Au fil de l'enquête, quand l'étau se resserera autour de Guerric Jehanno et qu'on lui présentera des photos, elle dira la même chose que face à lui à l'audience :
Oui, il lui ressemble. Oui, il a la même corpulence. Oui il a la même coupe de cheveux. Oui, il a un pantalon de chantier. Oui, il lui ressemble mais je ne peux pas affirmer que c'est lui. Il ressemble beaucoup à cet homme. Je ne peux pas être affirmative mais il lui ressemble fortement.
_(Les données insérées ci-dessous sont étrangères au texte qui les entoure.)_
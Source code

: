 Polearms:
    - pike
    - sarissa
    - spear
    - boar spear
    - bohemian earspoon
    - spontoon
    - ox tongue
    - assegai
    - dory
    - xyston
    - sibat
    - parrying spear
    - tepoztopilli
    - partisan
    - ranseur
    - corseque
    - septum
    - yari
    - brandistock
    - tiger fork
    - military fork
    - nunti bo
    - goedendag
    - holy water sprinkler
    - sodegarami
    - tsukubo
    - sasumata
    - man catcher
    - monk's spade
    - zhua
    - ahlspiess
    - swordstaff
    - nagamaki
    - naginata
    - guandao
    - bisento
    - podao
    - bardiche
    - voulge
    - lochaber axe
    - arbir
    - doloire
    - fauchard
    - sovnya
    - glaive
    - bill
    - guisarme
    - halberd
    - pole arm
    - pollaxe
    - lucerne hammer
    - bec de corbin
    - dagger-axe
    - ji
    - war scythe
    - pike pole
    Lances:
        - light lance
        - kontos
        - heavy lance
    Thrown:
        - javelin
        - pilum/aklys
Les approximations de l'ancien patron de Guerric Jehanno
Contrairement à la voisine d'Amandine Estrabaud, l'ancien patron de Guerric Jehanno, a des problèmes de mémoire depuis le début de l’affaire. Son entreprise, comme toutes celles des artisans du secteur, a fait l’objet d’investigations à l’époque des faits. C’est lui qui a écarté les enquêteurs en disant qu’il n’avait pas de chantier en cours à Roquecourbe et que Guerric Jehanno travaillait à Castres le jour de la disparition d’Amandine Estrabaud. Il faudra de longs mois et une minutieuse enquête sur la téléphonie pour se rendre compte qu’il a reçu un appel d’un livreur de béton ce jour-là pour une terrasse à Roquecourbe, que son entreprise avait deux chantiers en cours sur la commune et que Guerric Jehanno était au moins sur celui de cette fameuse terrasse ce jour-là. A l’audience, ce lundi 12 octobre, il explique que "précisément, cette période-là était très délicate"."J’étais en difficulté dans mon entreprise. Je donnais des directives mais je ne contrôlais pas derrière. J’avais des difficultés de manager, des difficultés économiques aussi qui m’ont conduit à changer de métier."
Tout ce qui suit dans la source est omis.